# TASK DETAILS:
Exactly as written, return every line of the data below apart from the pictures.

# MATERIAL TO PROCESS:
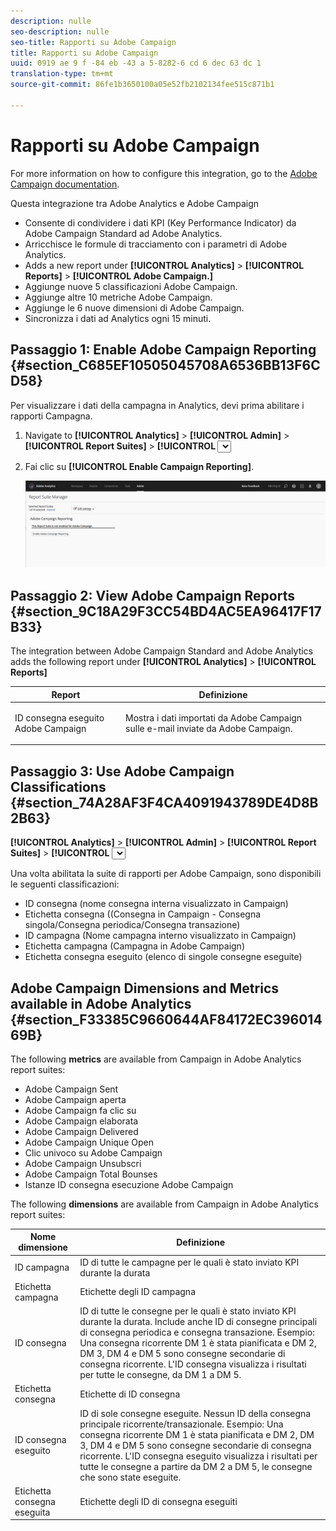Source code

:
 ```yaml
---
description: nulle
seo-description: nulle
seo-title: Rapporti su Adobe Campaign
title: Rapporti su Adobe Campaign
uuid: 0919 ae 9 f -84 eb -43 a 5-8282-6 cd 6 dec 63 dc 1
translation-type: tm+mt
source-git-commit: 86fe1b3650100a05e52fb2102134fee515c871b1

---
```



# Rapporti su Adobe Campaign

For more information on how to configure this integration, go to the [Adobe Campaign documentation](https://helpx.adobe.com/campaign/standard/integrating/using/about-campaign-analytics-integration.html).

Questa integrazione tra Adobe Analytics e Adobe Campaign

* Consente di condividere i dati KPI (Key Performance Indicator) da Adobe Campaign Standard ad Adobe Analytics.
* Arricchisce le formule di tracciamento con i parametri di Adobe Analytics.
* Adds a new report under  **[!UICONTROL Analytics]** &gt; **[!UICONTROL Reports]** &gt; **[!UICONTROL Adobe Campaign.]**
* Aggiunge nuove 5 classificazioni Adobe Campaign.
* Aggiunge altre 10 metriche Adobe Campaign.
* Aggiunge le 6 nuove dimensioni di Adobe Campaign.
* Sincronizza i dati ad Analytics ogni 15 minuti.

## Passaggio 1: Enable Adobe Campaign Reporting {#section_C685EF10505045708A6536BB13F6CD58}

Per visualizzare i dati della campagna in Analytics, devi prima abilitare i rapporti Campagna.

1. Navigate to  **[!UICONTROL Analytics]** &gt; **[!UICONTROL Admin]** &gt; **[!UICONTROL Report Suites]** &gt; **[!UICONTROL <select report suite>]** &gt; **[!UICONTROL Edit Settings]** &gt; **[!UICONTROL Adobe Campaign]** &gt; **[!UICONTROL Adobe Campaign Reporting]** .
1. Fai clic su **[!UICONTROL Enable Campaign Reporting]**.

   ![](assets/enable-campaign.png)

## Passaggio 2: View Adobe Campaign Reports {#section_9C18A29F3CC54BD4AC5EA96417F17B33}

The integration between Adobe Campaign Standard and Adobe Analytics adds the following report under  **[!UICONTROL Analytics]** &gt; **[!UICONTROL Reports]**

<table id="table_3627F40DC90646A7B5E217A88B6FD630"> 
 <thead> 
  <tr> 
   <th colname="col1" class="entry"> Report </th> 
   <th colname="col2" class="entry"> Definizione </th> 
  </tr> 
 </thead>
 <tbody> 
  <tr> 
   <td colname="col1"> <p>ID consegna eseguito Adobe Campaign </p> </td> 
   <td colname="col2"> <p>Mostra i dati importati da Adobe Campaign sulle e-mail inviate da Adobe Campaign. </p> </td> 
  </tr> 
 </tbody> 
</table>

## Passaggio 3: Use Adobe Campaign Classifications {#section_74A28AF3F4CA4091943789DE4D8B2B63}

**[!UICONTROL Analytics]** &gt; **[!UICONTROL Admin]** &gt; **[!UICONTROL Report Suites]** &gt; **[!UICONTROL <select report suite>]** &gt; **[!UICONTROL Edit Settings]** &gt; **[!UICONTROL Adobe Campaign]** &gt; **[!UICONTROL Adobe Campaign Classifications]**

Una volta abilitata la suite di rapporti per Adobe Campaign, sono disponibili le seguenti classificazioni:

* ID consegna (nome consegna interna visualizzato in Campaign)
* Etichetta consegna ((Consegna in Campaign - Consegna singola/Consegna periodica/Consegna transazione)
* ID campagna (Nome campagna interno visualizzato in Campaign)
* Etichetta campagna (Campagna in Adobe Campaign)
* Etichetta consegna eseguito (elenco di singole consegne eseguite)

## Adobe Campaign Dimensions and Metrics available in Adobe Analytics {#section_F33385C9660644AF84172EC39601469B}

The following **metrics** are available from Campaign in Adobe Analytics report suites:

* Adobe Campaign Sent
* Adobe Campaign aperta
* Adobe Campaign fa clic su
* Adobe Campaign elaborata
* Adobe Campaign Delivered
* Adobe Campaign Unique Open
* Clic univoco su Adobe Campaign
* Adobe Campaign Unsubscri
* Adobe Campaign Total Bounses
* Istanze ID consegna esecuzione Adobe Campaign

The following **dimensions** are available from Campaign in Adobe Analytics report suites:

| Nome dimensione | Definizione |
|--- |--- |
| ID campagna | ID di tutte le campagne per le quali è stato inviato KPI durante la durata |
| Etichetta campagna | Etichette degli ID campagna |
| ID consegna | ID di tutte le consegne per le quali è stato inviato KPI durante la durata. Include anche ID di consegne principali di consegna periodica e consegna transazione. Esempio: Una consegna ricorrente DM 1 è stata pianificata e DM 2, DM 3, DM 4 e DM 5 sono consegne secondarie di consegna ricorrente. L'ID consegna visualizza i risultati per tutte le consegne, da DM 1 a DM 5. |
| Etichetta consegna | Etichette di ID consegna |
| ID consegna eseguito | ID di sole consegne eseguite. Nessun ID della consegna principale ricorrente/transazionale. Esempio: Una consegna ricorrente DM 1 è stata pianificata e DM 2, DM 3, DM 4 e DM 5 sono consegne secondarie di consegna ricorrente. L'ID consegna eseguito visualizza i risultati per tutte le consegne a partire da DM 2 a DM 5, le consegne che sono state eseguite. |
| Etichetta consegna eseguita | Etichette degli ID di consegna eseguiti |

# ANSWER SPACE:
Source code

:
 ```yaml
---
description: nulle
seo-description: nulle
seo-title: Rapporti su Adobe Campaign
title: Rapporti su Adobe Campaign
uuid: 0919 ae 9 f -84 eb -43 a 5-8282-6 cd 6 dec 63 dc 1
translation-type: tm+mt
source-git-commit: 86fe1b3650100a05e52fb2102134fee515c871b1

---
```



# Rapporti su Adobe Campaign

For more information on how to configure this integration, go to the [Adobe Campaign documentation](https://helpx.adobe.com/campaign/standard/integrating/using/about-campaign-analytics-integration.html).

Questa integrazione tra Adobe Analytics e Adobe Campaign

* Consente di condividere i dati KPI (Key Performance Indicator) da Adobe Campaign Standard ad Adobe Analytics.
* Arricchisce le formule di tracciamento con i parametri di Adobe Analytics.
* Adds a new report under  **[!UICONTROL Analytics]** &gt; **[!UICONTROL Reports]** &gt; **[!UICONTROL Adobe Campaign.]**
* Aggiunge nuove 5 classificazioni Adobe Campaign.
* Aggiunge altre 10 metriche Adobe Campaign.
* Aggiunge le 6 nuove dimensioni di Adobe Campaign.
* Sincronizza i dati ad Analytics ogni 15 minuti.

## Passaggio 1: Enable Adobe Campaign Reporting {#section_C685EF10505045708A6536BB13F6CD58}

Per visualizzare i dati della campagna in Analytics, devi prima abilitare i rapporti Campagna.

1. Navigate to  **[!UICONTROL Analytics]** &gt; **[!UICONTROL Admin]** &gt; **[!UICONTROL Report Suites]** &gt; **[!UICONTROL <select report suite>]** &gt; **[!UICONTROL Edit Settings]** &gt; **[!UICONTROL Adobe Campaign]** &gt; **[!UICONTROL Adobe Campaign Reporting]** .
1. Fai clic su **[!UICONTROL Enable Campaign Reporting]**.

   ![](assets/enable-campaign.png)

## Passaggio 2: View Adobe Campaign Reports {#section_9C18A29F3CC54BD4AC5EA96417F17B33}

The integration between Adobe Campaign Standard and Adobe Analytics adds the following report under  **[!UICONTROL Analytics]** &gt; **[!UICONTROL Reports]**

<table id="table_3627F40DC90646A7B5E217A88B6FD630"> 
 <thead> 
  <tr> 
   <th colname="col1" class="entry"> Report </th> 
   <th colname="col2" class="entry"> Definizione </th> 
  </tr> 
 </thead>
 <tbody> 
  <tr> 
   <td colname="col1"> <p>ID consegna eseguito Adobe Campaign </p> </td> 
   <td colname="col2"> <p>Mostra i dati importati da Adobe Campaign sulle e-mail inviate da Adobe Campaign. </p> </td> 
  </tr> 
 </tbody> 
</table>

## Passaggio 3: Use Adobe Campaign Classifications {#section_74A28AF3F4CA4091943789DE4D8B2B63}

**[!UICONTROL Analytics]** &gt; **[!UICONTROL Admin]** &gt; **[!UICONTROL Report Suites]** &gt; **[!UICONTROL <select report suite>]** &gt; **[!UICONTROL Edit Settings]** &gt; **[!UICONTROL Adobe Campaign]** &gt; **[!UICONTROL Adobe Campaign Classifications]**

Una volta abilitata la suite di rapporti per Adobe Campaign, sono disponibili le seguenti classificazioni:

* ID consegna (nome consegna interna visualizzato in Campaign)
* Etichetta consegna ((Consegna in Campaign - Consegna singola/Consegna periodica/Consegna transazione)
* ID campagna (Nome campagna interno visualizzato in Campaign)
* Etichetta campagna (Campagna in Adobe Campaign)
* Etichetta consegna eseguito (elenco di singole consegne eseguite)

## Adobe Campaign Dimensions and Metrics available in Adobe Analytics {#section_F33385C9660644AF84172EC39601469B}

The following **metrics** are available from Campaign in Adobe Analytics report suites:

* Adobe Campaign Sent
* Adobe Campaign aperta
* Adobe Campaign fa clic su
* Adobe Campaign elaborata
* Adobe Campaign Delivered
* Adobe Campaign Unique Open
* Clic univoco su Adobe Campaign
* Adobe Campaign Unsubscri
* Adobe Campaign Total Bounses
* Istanze ID consegna esecuzione Adobe Campaign

The following **dimensions** are available from Campaign in Adobe Analytics report suites:

| Nome dimensione | Definizione |
|--- |--- |
| ID campagna | ID di tutte le campagne per le quali è stato inviato KPI durante la durata |
| Etichetta campagna | Etichette degli ID campagna |
| ID consegna | ID di tutte le consegne per le quali è stato inviato KPI durante la durata. Include anche ID di consegne principali di consegna periodica e consegna transazione. Esempio: Una consegna ricorrente DM 1 è stata pianificata e DM 2, DM 3, DM 4 e DM 5 sono consegne secondarie di consegna ricorrente. L'ID consegna visualizza i risultati per tutte le consegne, da DM 1 a DM 5. |
| Etichetta consegna | Etichette di ID consegna |
| ID consegna eseguito | ID di sole consegne eseguite. Nessun ID della consegna principale ricorrente/transazionale. Esempio: Una consegna ricorrente DM 1 è stata pianificata e DM 2, DM 3, DM 4 e DM 5 sono consegne secondarie di consegna ricorrente. L'ID consegna eseguito visualizza i risultati per tutte le consegne a partire da DM 2 a DM 5, le consegne che sono state eseguite. |
| Etichetta consegna eseguita | Etichette degli ID di consegna eseguiti |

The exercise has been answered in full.